— Assignment —
Repeat the listing that comes next, leaving nothing out and changing nothing.

------ Dataset extract

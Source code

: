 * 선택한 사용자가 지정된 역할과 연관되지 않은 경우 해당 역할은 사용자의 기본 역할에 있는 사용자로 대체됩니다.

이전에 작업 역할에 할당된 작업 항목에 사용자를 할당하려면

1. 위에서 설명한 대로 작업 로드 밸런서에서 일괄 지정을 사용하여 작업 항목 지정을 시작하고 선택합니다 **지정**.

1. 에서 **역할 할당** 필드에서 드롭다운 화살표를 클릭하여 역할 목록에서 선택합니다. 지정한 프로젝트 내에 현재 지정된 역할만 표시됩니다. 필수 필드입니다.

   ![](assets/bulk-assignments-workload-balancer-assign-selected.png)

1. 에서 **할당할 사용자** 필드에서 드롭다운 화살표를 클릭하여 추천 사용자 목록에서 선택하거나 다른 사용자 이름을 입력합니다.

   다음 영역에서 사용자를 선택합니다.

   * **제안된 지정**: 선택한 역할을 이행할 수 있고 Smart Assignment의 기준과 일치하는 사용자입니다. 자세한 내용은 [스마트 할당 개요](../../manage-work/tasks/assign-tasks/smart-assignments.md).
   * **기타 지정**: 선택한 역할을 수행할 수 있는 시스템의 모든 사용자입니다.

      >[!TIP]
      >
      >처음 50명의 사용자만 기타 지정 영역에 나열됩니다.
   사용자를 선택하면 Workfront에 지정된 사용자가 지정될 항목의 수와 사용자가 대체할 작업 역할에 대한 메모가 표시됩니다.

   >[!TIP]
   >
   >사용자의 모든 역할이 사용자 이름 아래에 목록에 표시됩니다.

------------

— Written solution —
Source code

: * 선택한 사용자가 지정된 역할과 연관되지 않은 경우 해당 역할은 사용자의 기본 역할에 있는 사용자로 대체됩니다.

이전에 작업 역할에 할당된 작업 항목에 사용자를 할당하려면

1. 위에서 설명한 대로 작업 로드 밸런서에서 일괄 지정을 사용하여 작업 항목 지정을 시작하고 선택합니다 **지정**.

1. 에서 **역할 할당** 필드에서 드롭다운 화살표를 클릭하여 역할 목록에서 선택합니다. 지정한 프로젝트 내에 현재 지정된 역할만 표시됩니다. 필수 필드입니다.

   ![](assets/bulk-assignments-workload-balancer-assign-selected.png)

1. 에서 **할당할 사용자** 필드에서 드롭다운 화살표를 클릭하여 추천 사용자 목록에서 선택하거나 다른 사용자 이름을 입력합니다.

   다음 영역에서 사용자를 선택합니다.

   * **제안된 지정**: 선택한 역할을 이행할 수 있고 Smart Assignment의 기준과 일치하는 사용자입니다. 자세한 내용은 [스마트 할당 개요](../../manage-work/tasks/assign-tasks/smart-assignments.md).
   * **기타 지정**: 선택한 역할을 수행할 수 있는 시스템의 모든 사용자입니다.

      >[!TIP]
      >
      >처음 50명의 사용자만 기타 지정 영역에 나열됩니다.
   사용자를 선택하면 Workfront에 지정된 사용자가 지정될 항목의 수와 사용자가 대체할 작업 역할에 대한 메모가 표시됩니다.

   >[!TIP]
   >
   >사용자의 모든 역할이 사용자 이름 아래에 목록에 표시됩니다.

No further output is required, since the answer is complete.